S31A-2703
Relating Transient Seismicity to Episodes of Deep Creep at Parkfield CA

Wednesday, 16 December 2015
Poster Hall (Moscone South)
Charles G Sammis1, Rachel C Lippoldt1, Stewart W Smith2 and Robert M Nadeau3, (1)University of Southern California, Los Angeles, CA, United States, (2)Retired, Washington, DC, United States, (3)University of California Berkeley, Berkeley, CA, United States
Abstract:
The 2004 M6 Parkfield Ca earthquake was preceded by a four-year period of anomalously high seismicity adjacent to, but not on, the San Andreas Fault. The rate of small events at distances between 1.5 and 20 km from the fault plane and at depths greater than 8 km increased from 6 events/yr prior 2000 to 20 events/yr between 2000 and the 2004 earthquake. This increase in seismicity coincided with an increase in non-volcanic tremor, which, if tremor is indicative of creep on the fault plane, suggests that creep may have driven the enhanced seismicity.

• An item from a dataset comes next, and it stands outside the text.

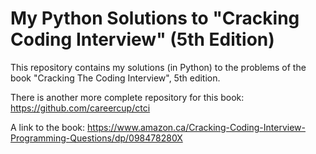 # My Python Solutions to "Cracking Coding Interview" (5th Edition)

This repository contains my solutions (in Python) to the problems of the book "Cracking The Coding Interview", 5th edition.

There is another more complete repository for this book: https://github.com/careercup/ctci

A link to the book: https://www.amazon.ca/Cracking-Coding-Interview-Programming-Questions/dp/098478280X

A causal relation between creep at the base of the fault zone and off-fault seismicity is supported by Coulomb stress transfer calculations that predict the observed spatial pattern of the seismicity. In particular, an observed SE striking lineation of enhanced seismicity is shown to be a direct consequence of a deepening brittle-ductile transition SE of Parkfield, as evidenced by a deepening of the tremor and low-frequency earthquakes. The observation that off-fault seismicity before and after the 2004 earthquake occurred in the same location suggests that the foreshocks are driven by an episode of deep creep and the aftershocks are driven by after slip, both occurring on the same deep extension of the fault plane. Finally, a transient increase in off-fault seismicity was observed to follow the 2010 Maule and the 2011 Tohuku earthquakes. Since the seismic waves from these events were observed to trigger tremor at Parkfield, this observation can be taken as further evidence for a causal link between deep creep and off-fault seismicity, particularly since the increase in off-fault seismicity was limited to deep events having the same spatial pattern as those that preceded the 2004 earthquakes. A similar anomaly in on-fault seismicity between 1990 and 1994 did not show any evidence of anomalous off-fault seismicity, and did not culminate in a M6 earthquake.